My work as a web designer may seem unrelated to the Mackay Base Hospital. Yet, things are not always what they seem. But this article is mainly about the wonderful service I have received and the people I have met from the hospital over the last 10 years.
Heart Attack Time
While I had incidental visits to the Mackay Base Hospital beforehand, my long-term experience with the hospital started in October 2012, when I suffered a massive heart attack in the middle of the night. At the time I was a teacher, and it was the Sunday night before term 4 started.
My initial stay wasn’t long, as I was airlifted to Townville (thanks to another great service, the Royal Flying Doctors). But my heart attack left me with major damage to my heart. Basically, my heart no longer pumped well enough – a condition known as heart failure.
Adjusting to Heart Failure
My doctors told me that with medication, my heart function may improve for a period. But it would then gradually decline to a point where I would need a heart transplant. When I returned home to Mackay, I had a visit from Chris. She was the Heart Failure Nurse based in the Mackay Hospital.

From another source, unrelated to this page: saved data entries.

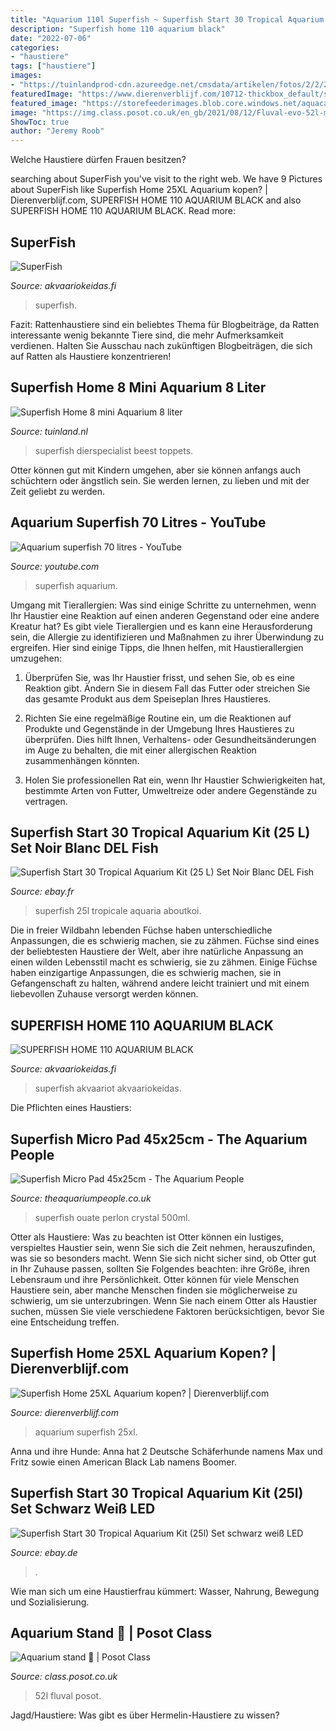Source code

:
 ```yaml
---
title: "Aquarium 110l Superfish ~ Superfish Start 30 Tropical Aquarium Kit (25l) Set Schwarz Weiß Led"
description: "Superfish home 110 aquarium black"
date: "2022-07-06"
categories:
- "haustiere"
tags: ["haustiere"]
images:
- "https://tuinlandprod-cdn.azureedge.net/cmsdata/artikelen/fotos/2/2/227361/227361_main_or_1.jpg.img?w=800&amp;h=800&amp;v=20190122141704"
featuredImage: "https://www.dierenverblijf.com/10712-thickbox_default/superfish-home-25xl-aquarium-.jpg"
featured_image: "https://storefeederimages.blob.core.windows.net/aquacadabra2/Products/68df315b-75ca-4b49-a2e7-92ede7ee24ab/Full/a5nar5smxf3.jpg"
image: "https://img.class.posot.co.uk/en_gb/2021/08/12/Fluval-evo-52l-marine-aquarium-20210812142330.jpg"
ShowToc: true
author: "Jeremy Roob"
---
```



Welche Haustiere dürfen Frauen besitzen?

	

		
searching about SuperFish you've visit to the right web. We have 9 Pictures about SuperFish like Superfish Home 25XL Aquarium kopen? | Dierenverblijf.com, SUPERFISH HOME 110 AQUARIUM BLACK and also SUPERFISH HOME 110 AQUARIUM BLACK. Read more:
		
    
## SuperFish

<img loading=lazy src="https://akvaariokeidas.fi/32198-large_default/superfish-slim-led-74cm-46w.jpg" onerror="this.onerror=null;this.src='https://tse4.mm.bing.net/th?id=OIP.MgpLf1pKonGV7i9U5v0QdwHaIV&amp;pid=15.1';" alt="SuperFish">

_Source: akvaariokeidas.fi_

>superfish. 

	

Fazit: Rattenhaustiere sind ein beliebtes Thema für Blogbeiträge, da Ratten interessante wenig bekannte Tiere sind, die mehr Aufmerksamkeit verdienen. Halten Sie Ausschau nach zukünftigen Blogbeiträgen, die sich auf Ratten als Haustiere konzentrieren!

    
## Superfish Home 8 Mini Aquarium 8 Liter

<img loading=lazy src="https://tuinlandprod-cdn.azureedge.net/cmsdata/artikelen/fotos/2/2/227361/227361_main_or_1.jpg.img?w=800&amp;h=800&amp;v=20190122141704" onerror="this.onerror=null;this.src='https://tse4.mm.bing.net/th?id=OIP.PRHTsw4HF0AEvfhRwpoDPgHaHa&amp;pid=15.1';" alt="Superfish Home 8 mini Aquarium 8 liter">

_Source: tuinland.nl_

>superfish dierspecialist beest toppets. 

	

Otter können gut mit Kindern umgehen, aber sie können anfangs auch schüchtern oder ängstlich sein. Sie werden lernen, zu lieben und mit der Zeit geliebt zu werden.

    
## Aquarium Superfish 70 Litres - YouTube

<img loading=lazy src="https://i.ytimg.com/vi/83xspjd89jY/maxresdefault.jpg" onerror="this.onerror=null;this.src='https://tse3.mm.bing.net/th?id=OIP.PMOSxKHDr4npQb2Qce210AHaEK&amp;pid=15.1';" alt="Aquarium superfish 70 litres - YouTube">

_Source: youtube.com_

>superfish aquarium. 

	

Umgang mit Tierallergien: Was sind einige Schritte zu unternehmen, wenn Ihr Haustier eine Reaktion auf einen anderen Gegenstand oder eine andere Kreatur hat?
Es gibt viele Tierallergien und es kann eine Herausforderung sein, die Allergie zu identifizieren und Maßnahmen zu ihrer Überwindung zu ergreifen. Hier sind einige Tipps, die Ihnen helfen, mit Haustierallergien umzugehen:
1. Überprüfen Sie, was Ihr Haustier frisst, und sehen Sie, ob es eine Reaktion gibt. Ändern Sie in diesem Fall das Futter oder streichen Sie das gesamte Produkt aus dem Speiseplan Ihres Haustieres.

2. Richten Sie eine regelmäßige Routine ein, um die Reaktionen auf Produkte und Gegenstände in der Umgebung Ihres Haustieres zu überprüfen. Dies hilft Ihnen, Verhaltens- oder Gesundheitsänderungen im Auge zu behalten, die mit einer allergischen Reaktion zusammenhängen könnten.

3. Holen Sie professionellen Rat ein, wenn Ihr Haustier Schwierigkeiten hat, bestimmte Arten von Futter, Umweltreize oder andere Gegenstände zu vertragen.

    
## Superfish Start 30 Tropical Aquarium Kit (25 L) Set Noir Blanc DEL Fish

<img loading=lazy src="https://storefeederimages.blob.core.windows.net/aquacadabra2/Products/68df315b-75ca-4b49-a2e7-92ede7ee24ab/Full/a5nar5smxf3.jpg" onerror="this.onerror=null;this.src='https://tse3.mm.bing.net/th?id=OIP.1bGUSlybpVIsA3q5W0GdFwHaHa&amp;pid=15.1';" alt="Superfish Start 30 Tropical Aquarium Kit (25 L) Set Noir Blanc DEL Fish">

_Source: ebay.fr_

>superfish 25l tropicale aquaria aboutkoi. 

	

Die in freier Wildbahn lebenden Füchse haben unterschiedliche Anpassungen, die es schwierig machen, sie zu zähmen.
Füchse sind eines der beliebtesten Haustiere der Welt, aber ihre natürliche Anpassung an einen wilden Lebensstil macht es schwierig, sie zu zähmen. Einige Füchse haben einzigartige Anpassungen, die es schwierig machen, sie in Gefangenschaft zu halten, während andere leicht trainiert und mit einem liebevollen Zuhause versorgt werden können.

    
## SUPERFISH HOME 110 AQUARIUM BLACK

<img loading=lazy src="https://akvaariokeidas.fi/22016-large_default/superfish-home-110-aquarium-black.jpg" onerror="this.onerror=null;this.src='https://tse1.mm.bing.net/th?id=OIP.EwJgcw-etS_3ABFcu--OxQHaIV&amp;pid=15.1';" alt="SUPERFISH HOME 110 AQUARIUM BLACK">

_Source: akvaariokeidas.fi_

>superfish akvaariot akvaariokeidas. 

	

Die Pflichten eines Haustiers:

    
## Superfish Micro Pad 45x25cm - The Aquarium People

<img loading=lazy src="https://theaquariumpeople.co.uk/wp-content/uploads/2021/04/DV_8_6162583_01_4c_NL_20170606211510-2.jpg" onerror="this.onerror=null;this.src='https://tse1.mm.bing.net/th?id=OIP.ozWmRQlyBXedZjFuMfCbdgHaHc&amp;pid=15.1';" alt="Superfish Micro Pad 45x25cm - The Aquarium People">

_Source: theaquariumpeople.co.uk_

>superfish ouate perlon crystal 500ml. 

	

Otter als Haustiere: Was zu beachten ist
Otter können ein lustiges, verspieltes Haustier sein, wenn Sie sich die Zeit nehmen, herauszufinden, was sie so besonders macht. Wenn Sie sich nicht sicher sind, ob Otter gut in Ihr Zuhause passen, sollten Sie Folgendes beachten: ihre Größe, ihren Lebensraum und ihre Persönlichkeit. Otter können für viele Menschen Haustiere sein, aber manche Menschen finden sie möglicherweise zu schwierig, um sie unterzubringen. Wenn Sie nach einem Otter als Haustier suchen, müssen Sie viele verschiedene Faktoren berücksichtigen, bevor Sie eine Entscheidung treffen.

    
## Superfish Home 25XL Aquarium Kopen? | Dierenverblijf.com

<img loading=lazy src="https://www.dierenverblijf.com/10712-thickbox_default/superfish-home-25xl-aquarium-.jpg" onerror="this.onerror=null;this.src='https://tse2.mm.bing.net/th?id=OIP.3p6mw5eYc5TNN70uMHnSxgHaHa&amp;pid=15.1';" alt="Superfish Home 25XL Aquarium kopen? | Dierenverblijf.com">

_Source: dierenverblijf.com_

>aquarium superfish 25xl. 

	

Anna und ihre Hunde: Anna hat 2 Deutsche Schäferhunde namens Max und Fritz sowie einen American Black Lab namens Boomer.

    
## Superfish Start 30 Tropical Aquarium Kit (25l) Set Schwarz Weiß LED

<img loading=lazy src="https://storefeederimages.blob.core.windows.net/aquacadabra2/Products/e896fb48-c6ff-4c31-bae5-a5d81aa2f2ad/Full/ispbgjdbqce.jpg" onerror="this.onerror=null;this.src='https://tse4.mm.bing.net/th?id=OIP.hay5B3_rfjBgLEy8XChNmQHaHa&amp;pid=15.1';" alt="Superfish Start 30 Tropical Aquarium Kit (25l) Set schwarz weiß LED">

_Source: ebay.de_

>. 

	

Wie man sich um eine Haustierfrau kümmert: Wasser, Nahrung, Bewegung und Sozialisierung.

    
## Aquarium Stand 🥇 | Posot Class

<img loading=lazy src="https://img.class.posot.co.uk/en_gb/2021/08/12/Fluval-evo-52l-marine-aquarium-20210812142330.jpg" onerror="this.onerror=null;this.src='https://tse3.mm.bing.net/th?id=OIP.DgWPKcQJujFCYl2AipjRWQHaJ4&amp;pid=15.1';" alt="Aquarium stand 🥇 | Posot Class">

_Source: class.posot.co.uk_

>52l fluval posot. 

	

Jagd/Haustiere: Was gibt es über Hermelin-Haustiere zu wissen?

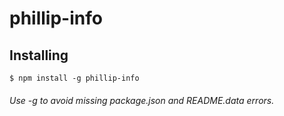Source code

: # phillip-info

## Installing

```
$ npm install -g phillip-info
```

###### Use -g to avoid missing package.json and README.data errors.
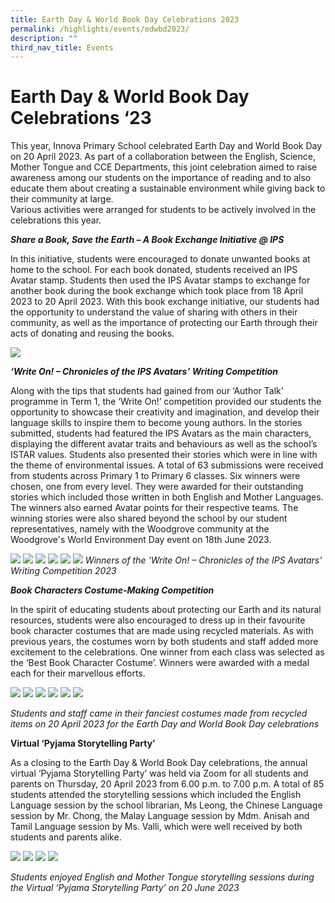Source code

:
 ```yaml
---
title: Earth Day & World Book Day Celebrations 2023
permalink: /highlights/events/edwbd2023/
description: ""
third_nav_title: Events
---
```

# Earth Day & World Book Day Celebrations ‘23 

This year, Innova Primary School celebrated Earth Day and World Book Day on 20 April 2023. As part of a collaboration between the English, Science, Mother Tongue and CCE Departments, this joint celebration aimed to raise awareness among our students on the importance of reading and to also educate them about creating a sustainable environment while giving back to their community at large.  
Various activities were arranged for students to be actively involved in the celebrations this year. 

***Share a Book, Save the Earth – A Book Exchange Initiative @ IPS***

In this initiative, students were encouraged to donate unwanted books at home to the school. For each book donated, students received an IPS Avatar stamp.  Students then used the IPS Avatar stamps to exchange for another book during the book exchange which took place from 18 April 2023 to 20 April 2023.
With this book exchange initiative, our students had the opportunity to understand the value of sharing with others in their community, as well as the importance of protecting our Earth through their acts of donating and reusing the books.


![](/images/wbd23%203.JPG)


***‘Write On! – Chronicles of the IPS Avatars’ Writing Competition***

Along with the tips that students had gained from our ‘Author Talk’ programme in Term 1, the ‘Write On!’ competition provided our students the opportunity to showcase their creativity and imagination, and develop their language skills to inspire them to become young authors. 
In the stories submitted, students had featured the IPS Avatars as the main characters, displaying the different avatar traits and behaviours as well as the school’s ISTAR values. Students also presented their stories which were in line with the theme of environmental issues. A total of 63 submissions were received from students across Primary 1 to Primary 6 classes. Six winners were chosen, one from every level. They were awarded for their outstanding stories which included those written in both English and Mother Languages. The winners also earned Avatar points for their respective teams. The winning stories were also shared beyond the school by our student representatives, namely with the Woodgrove community at the Woodgrove's World Environment Day event on 18th June 2023.


![](/images/wbd23%204.png)
![](/images/wbd23%205.jpg)
![](/images/wbd23%206.jpg)
![](/images/wbd23%207.jpg)
![](/images/wbd23%208.jpg)
![](/images/wbd23%209.jpg)
*Winners of the ‘Write On! – Chronicles of the IPS Avatars’ Writing Competition 2023*

***Book Characters Costume-Making Competition***

In the spirit of educating students about protecting our Earth and its natural resources, students were also encouraged to dress up in their favourite book character costumes that are made using recycled materials. As with previous years, the costumes worn by both students and staff added more excitement to the celebrations. One winner from each class was selected as the ‘Best Book Character Costume’. Winners were awarded with a medal each for their marvellous efforts. 

![](/images/wbd23%2010.jpg)
![](/images/wbd23%2011.jpg)
![](/images/wbd23%2012.jpg)
![](/images/wbd23%2013.jpg)
![](/images/wbd23%2014.jpg)
![](/images/wbd23%2015.jpg)

*Students and staff came in their fanciest costumes made from recycled items on 20 April 2023 for the Earth Day and World Book Day celebrations*

**Virtual ‘Pyjama Storytelling Party’**

As a closing to the Earth Day & World Book Day celebrations, the annual virtual ‘Pyjama Storytelling Party’ was held via Zoom for all students and parents on Thursday, 20 April 2023 from 6.00 p.m. to 7.00 p.m. 
A total of 85 students attended the storytelling sessions which included the English Language session by the school librarian, Ms Leong, the Chinese Language session by Mr. Chong, the Malay Language session by Mdm. Anisah and Tamil Language session by Ms. Valli, which were well received by both students and parents alike.

![](/images/wbd23%2016.jpg)
![](/images/wbd23%2017.jpg)
![](/images/wbd23%2018.jpg)
![](/images/wbd23%2019.jpg)

*Students enjoyed English and Mother Tongue storytelling sessions during the Virtual ‘Pyjama Storytelling Party’ on 20 June 2023*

Chris was a lovely lady who I am now lucky to call a friend. She guided me through structured medication increases, lifestyle changes and a suitable exercise regime to improve my health.
I have never been into exercise. I used to walk daily for health reasons, but I never enjoyed it. And I was a reluctant attendee at exercise classes in the hospital’s purple building. I attended my first class in thongs in a vain attempt to avoid the treadmill. While Chris was caring and supportive, she was also firm enough to whip me into exercising.
The Mackay Hospital’s Purple Building (aka Community Health Service)
My exercise program took place in the Mackay Base Hospital’s purple building (at the back of the hospital). Officially, it is known as CHATS (Community Health and Therapy Service). It became a regular haunt of mine until mid-2021.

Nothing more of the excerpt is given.